Although similar in some respects, this case is not controlled by Whitcomb v. Chavis, 403 U.S. 124, 91 S.Ct. 1858, 29 L.Ed.2d 363. To be sure, in both cases the District Courts were writing on clean slates in the sense that they were fashioning court-imposed reapportionment plans. And, in each case the equitable remedy of the court conflicted with a state policy. (There the state policy favored multi-member districts whereas here the policy favors maintenance of traditional boundaries.) The important difference, however, is that in Whitcomb it was conceded that the State's preference for multi-member districts was not rooted in racial discrimination, 403 U.S., at 149, 91 S.Ct., at 1872. Here, however, there has been no such concession and, indeed, the District Court found a long 'history' of bias and franchise dilution in the State's traditional drawing of district lines. Cf. id., at 155, 91 S.Ct., at 1875.
We, of course, agree that the courts of appeals should have wide latitude in their decisions of whether or how to write opinions. That is especially true with respect to summary affirmances. See Rule 21, Court of Appeals for the Fifth Circuit. But here the lower court summarily reversed without any opinion on a point that had been considered at length by the District Judge. Under the special circumstances of this case, we are loath to impute to the Court of Appeals reasoning that would raise a substantial federal question when it is plausible that its actual ground of decision was of more limited importance.
See e.g., Lego v. Twomey, 404 U.S. 477, 482 n. 6, 92 S.Ct. 619, 623, 30 L.Ed.2d 618 (1972).
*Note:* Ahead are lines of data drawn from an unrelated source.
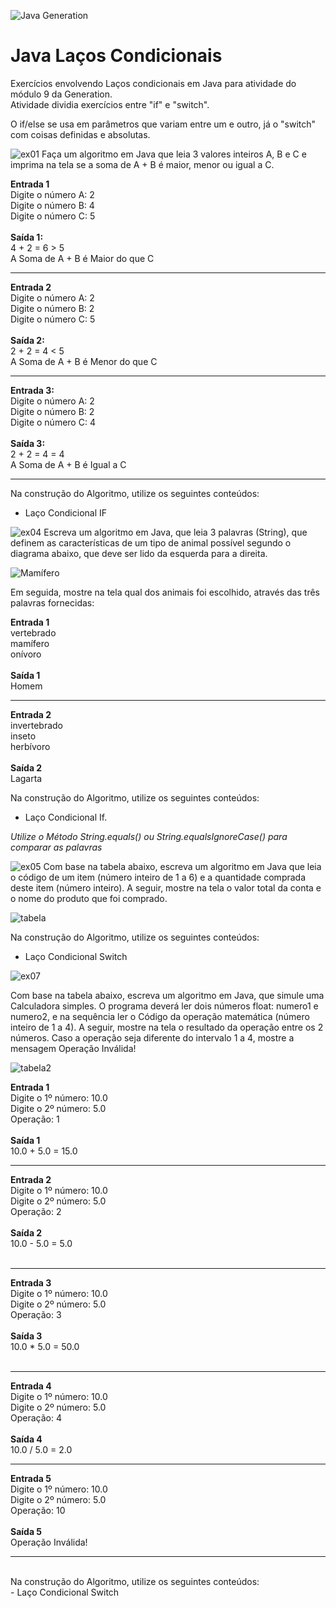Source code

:![Java Generation](https://github.com/BiaAkemi/Java-Sololearn-projects/assets/145511213/a144b02a-ca32-4924-b811-addeff84210a)

# Java Laços Condicionais
Exercícios envolvendo Laços condicionais em Java para atividade do módulo 9 da Generation. <br>
Atividade dividia exercícios entre "if" e "switch".

O if/else se usa em parâmetros que variam entre um e outro, já o "switch" com coisas definidas e absolutas.

![ex01](https://github.com/BiaAkemi/Java-Lacos-Condicionais/assets/145511213/cbbe6e4c-13e2-4f9b-b3f9-97c5899e1e99)
Faça um algoritmo em Java que leia 3 valores inteiros A, B e C e imprima na tela se a soma de A + B é maior, menor ou igual a C.<br>

**Entrada 1**<br> 
Digite o número A: 2<br>
Digite o número B: 4<br>
Digite o número C: 5<br>
<br>
**Saída 1:**<br>
4 + 2 = 6 > 5<br>
A Soma de A + B é Maior do que C<br>

----------------

**Entrada 2**<br>
Digite o número A: 2<br>
Digite o número B: 2<br>
Digite o número C: 5<br>
<br>
**Saída 2:**<br>
2 + 2 = 4 < 5<br>
A Soma de A + B é Menor do que C<br>

----------------

**Entrada 3:**<br>
Digite o número A: 2<br>
Digite o número B: 2<br>
Digite o número C: 4<br>
<br>
**Saída 3:**<br>
2 + 2 = 4 = 4<br>
A Soma de A + B é Igual a C<br>

----------------
Na construção do Algoritmo, utilize os seguintes conteúdos:
- Laço Condicional IF

![ex04](https://github.com/BiaAkemi/Java-Lacos-Condicionais/assets/145511213/224c72b0-434d-4cb9-8c0d-dcfe7502c548)
Escreva um algoritmo em Java, que leia 3 palavras (String), que definem as características de um tipo de animal possível segundo o diagrama abaixo, que deve ser lido da esquerda para a direita.

![Mamífero](https://github.com/BiaAkemi/Java-Lacos-Condicionais/assets/145511213/a130e73f-70c8-46ff-80dd-901e88a2b652)

Em seguida, mostre na tela qual dos animais foi escolhido, através das três palavras fornecidas: 

**Entrada 1**<br>
vertebrado<br>
mamífero<br>
onívoro<br>
<br>
**Saída 1**<br>
Homem

----------------

**Entrada 2**<br>
invertebrado<br>
inseto<br>
herbívoro<br>
<br>
**Saída 2**<br>
Lagarta<br>

Na construção do Algoritmo, utilize os seguintes conteúdos:
- Laço Condicional If.

*Utilize o Método String.equals() ou String.equalsIgnoreCase() para comparar as palavras*

![ex05](https://github.com/BiaAkemi/Java-Lacos-Condicionais/assets/145511213/429e124b-5f2b-4915-957f-a512334d8101)
Com base na tabela abaixo, escreva um algoritmo em Java que leia o código de um item (número inteiro de 1 a 6) e a quantidade comprada deste item (número inteiro). A seguir, mostre na tela o valor total da conta e o nome do produto que foi comprado.

![tabela](https://github.com/BiaAkemi/Java-Lacos-Condicionais/assets/145511213/f08a0384-df49-475b-a7f3-848b20df03f5-Condicionais/assets/145511213/a130e73f-70c8-46ff-80dd-901e88a2b652)

Na construção do Algoritmo, utilize os seguintes conteúdos:
- Laço Condicional Switch


![ex07](https://github.com/BiaAkemi/Java-Lacos-Condicionais/assets/145511213/8f592be1-f453-4265-8cfe-63b42b9a25cd)

Com base na tabela abaixo, escreva um algoritmo em Java, que simule uma Calculadora simples. O programa deverá ler dois números float: numero1 e numero2, e na sequência ler o Código da operação matemática (número inteiro de 1 a 4). A seguir, mostre na tela o resultado da operação entre os 2 números. Caso a operação seja diferente do intervalo 1 a 4, mostre a mensagem Operação Inválida!

![tabela2](https://github.com/BiaAkemi/Java-Lacos-Condicionais/assets/145511213/83bd2cbb-aac6-4042-a7e7-e704037873a2)

**Entrada 1** <br>
Digite o 1º número: 10.0<br>
Digite o 2º número: 5.0<br>
Operação: 1<br>
<br>
**Saída 1** <br>
10.0 + 5.0 = 15.0<br>

----------------

**Entrada 2**<br>
Digite o 1º número: 10.0<br>
Digite o 2º número: 5.0<br>
Operação: 2<br>
<br>
**Saída 2**<br>
10.0 - 5.0 = 5.0<br>
<br>

----------------
**Entrada 3**<br>
Digite o 1º número: 10.0<br>
Digite o 2º número: 5.0<br>
Operação: 3<br>
<br>
**Saída 3**<br>
10.0 * 5.0 = 50.0<br>
<br>

----------------

**Entrada 4**<br>
Digite o 1º número: 10.0<br>
Digite o 2º número: 5.0<br>
Operação: 4<br>
<br>
**Saída 4**<br>
10.0 / 5.0 = 2.0<br>


----------------

**Entrada 5**<br>
Digite o 1º número: 10.0<br>
Digite o 2º número: 5.0<br>
Operação: 10<br>
<br>
**Saída 5**<br>
Operação Inválida!

----------------

<br>
Na construção do Algoritmo, utilize os seguintes conteúdos:
<br>- Laço Condicional Switch



     
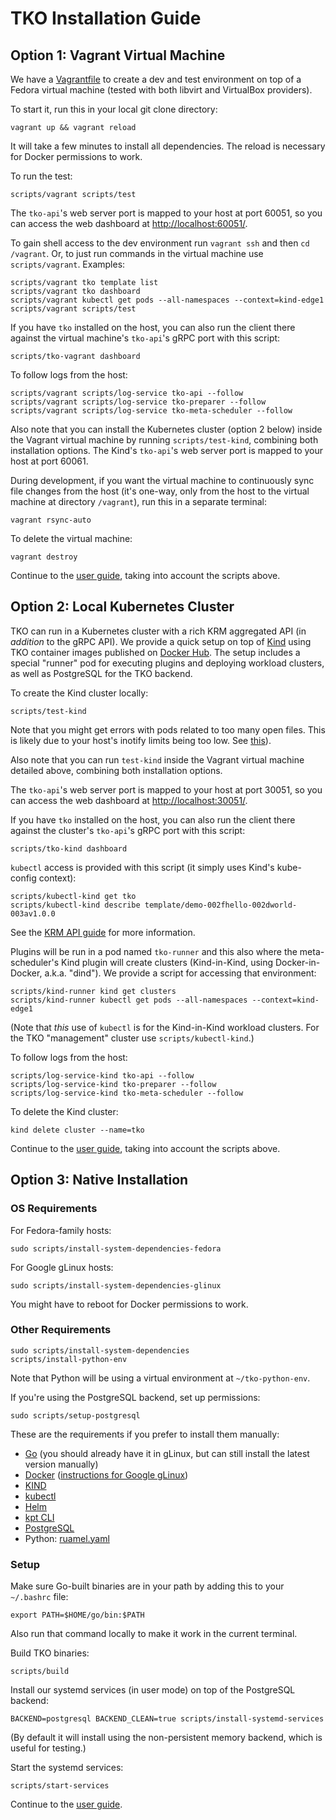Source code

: TKO Installation Guide
======================

Option 1: Vagrant Virtual Machine
---------------------------------

We have a [Vagrantfile](https://www.vagrantup.com/) to create a dev and test environment
on top of a Fedora virtual machine (tested with both libvirt and VirtualBox providers).

To start it, run this in your local git clone directory:

    vagrant up && vagrant reload

It will take a few minutes to install all dependencies. The reload is necessary for Docker
permissions to work.

To run the test:

    scripts/vagrant scripts/test

The `tko-api`'s web server port is mapped to your host at port 60051, so you can access
the web dashboard at [http://localhost:60051/](http://localhost:60051/).

To gain shell access to the dev environment run `vagrant ssh` and then `cd /vagrant`. Or,
to just run commands in the virtual machine use `scripts/vagrant`. Examples:

    scripts/vagrant tko template list
    scripts/vagrant tko dashboard
    scripts/vagrant kubectl get pods --all-namespaces --context=kind-edge1
    scripts/vagrant scripts/test

If you have `tko` installed on the host, you can also run the client there against the
virtual machine's `tko-api`'s gRPC port with this script:

    scripts/tko-vagrant dashboard

To follow logs from the host:

    scripts/vagrant scripts/log-service tko-api --follow
    scripts/vagrant scripts/log-service tko-preparer --follow
    scripts/vagrant scripts/log-service tko-meta-scheduler --follow

Also note that you can install the Kubernetes cluster (option 2 below) inside the Vagrant
virtual machine by running `scripts/test-kind`, combining both installation options. The
Kind's `tko-api`'s web server port is mapped to your host at port 60061.

During development, if you want the virtual machine to continuously sync file changes
from the host (it's one-way, only from the host to the virtual machine at directory
`/vagrant`), run this in a separate terminal:

    vagrant rsync-auto

To delete the virtual machine:

    vagrant destroy

Continue to the [user guide](USAGE.md), taking into account the scripts above.

Option 2: Local Kubernetes Cluster
----------------------------------

TKO can run in a Kubernetes cluster with a rich KRM aggregated API (in *addition* to the gRPC
API). We provide a quick setup on top of [Kind](https://kind.sigs.k8s.io/) using TKO container
images published on [Docker Hub](https://hub.docker.com/u/tliron). The setup includes a special
"runner" pod for executing plugins and deploying workload clusters, as well as PostgreSQL for
the TKO backend.

To create the Kind cluster locally:

    scripts/test-kind

Note that you might get errors with pods related to too many open files. This is likely due to
your host's inotify limits being too low. See
[this](https://kind.sigs.k8s.io/docs/user/known-issues/#pod-errors-due-to-too-many-open-files)).

Also note that you can run `test-kind` inside the Vagrant virtual machine detailed above,
combining both installation options.

The `tko-api`'s web server port is mapped to your host at port 30051, so you can access
the web dashboard at [http://localhost:30051/](http://localhost:30051/).

If you have `tko` installed on the host, you can also run the client there against the
cluster's `tko-api`'s gRPC port with this script:

    scripts/tko-kind dashboard

`kubectl` access is provided with this script (it simply uses Kind's kube-config
context):

    scripts/kubectl-kind get tko
    scripts/kubectl-kind describe template/demo-002fhello-002dworld-003av1.0.0

See the [KRM API guide](KRM.md) for more information.

Plugins will be run in a pod named `tko-runner` and this also where the meta-scheduler's
Kind plugin will create clusters (Kind-in-Kind, using Docker-in-Docker, a.k.a. "dind").
We provide a script for accessing that environment:

    scripts/kind-runner kind get clusters
    scripts/kind-runner kubectl get pods --all-namespaces --context=kind-edge1

(Note that *this* use of `kubectl` is for the Kind-in-Kind workload clusters. For the
TKO "management" cluster use `scripts/kubectl-kind`.)

To follow logs from the host:

    scripts/log-service-kind tko-api --follow
    scripts/log-service-kind tko-preparer --follow
    scripts/log-service-kind tko-meta-scheduler --follow

To delete the Kind cluster:

    kind delete cluster --name=tko

Continue to the [user guide](USAGE.md), taking into account the scripts above.

Option 3: Native Installation
-----------------------------

### OS Requirements

For Fedora-family hosts:

    sudo scripts/install-system-dependencies-fedora

For Google gLinux hosts:

    sudo scripts/install-system-dependencies-glinux

You might have to reboot for Docker permissions to work.

### Other Requirements

    sudo scripts/install-system-dependencies
    scripts/install-python-env

Note that Python will be using a virtual environment at `~/tko-python-env`.

If you're using the PostgreSQL backend, set up permissions:

    sudo scripts/setup-postgresql

These are the requirements if you prefer to install them manually:

* [Go](https://g3doc.corp.google.com/go/g3doc/codelabs/getting-started.md)
  (you should already have it in gLinux, but can still install the latest version manually)
* [Docker](https://docs.docker.com/get-docker/) ([instructions for Google gLinux](http://go/installdocker))
* [KIND](https://kind.sigs.k8s.io/docs/user/quick-start/#installation)
* [kubectl](https://kubernetes.io/docs/tasks/tools/install-kubectl-linux/)
* [Helm](https://helm.sh/docs/intro/install/)
* [kpt CLI](https://kpt.dev/installation/kpt-cli)
* [PostgreSQL](https://www.postgresql.org/)
* Python: [ruamel.yaml](https://pypi.org/project/ruamel.yaml/)

### Setup

Make sure Go-built binaries are in your path by adding this to your `~/.bashrc` file:

    export PATH=$HOME/go/bin:$PATH

Also run that command locally to make it work in the current terminal.

Build TKO binaries:

    scripts/build

Install our systemd services (in user mode) on top of the PostgreSQL backend:

    BACKEND=postgresql BACKEND_CLEAN=true scripts/install-systemd-services

(By default it will install using the non-persistent memory backend, which is useful for
testing.)

Start the systemd services:

    scripts/start-services

Continue to the [user guide](USAGE.md).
In fiscal year 1971, 2,316 new matters were docketed in the Fifth Circuit, 380 more than in any of the other circuits. This represented a 120% increase in a 10-year period, although the number of circuit judges was increased by only 60%. Annual Report of the Director of the Administrative Office of the United States Courts 106 (1971). The increase in the business of the courts of appeals has been almost exponential. In 1961 the Fifth Circuit carried over only 278 cases that were undisposed of. By 1970 there were 1,181 cases put over to the succeeding year. NLRB v. Amalgamated Clothing Workers, 430 F.2d 966, 968 n. 4 (CA5 1970).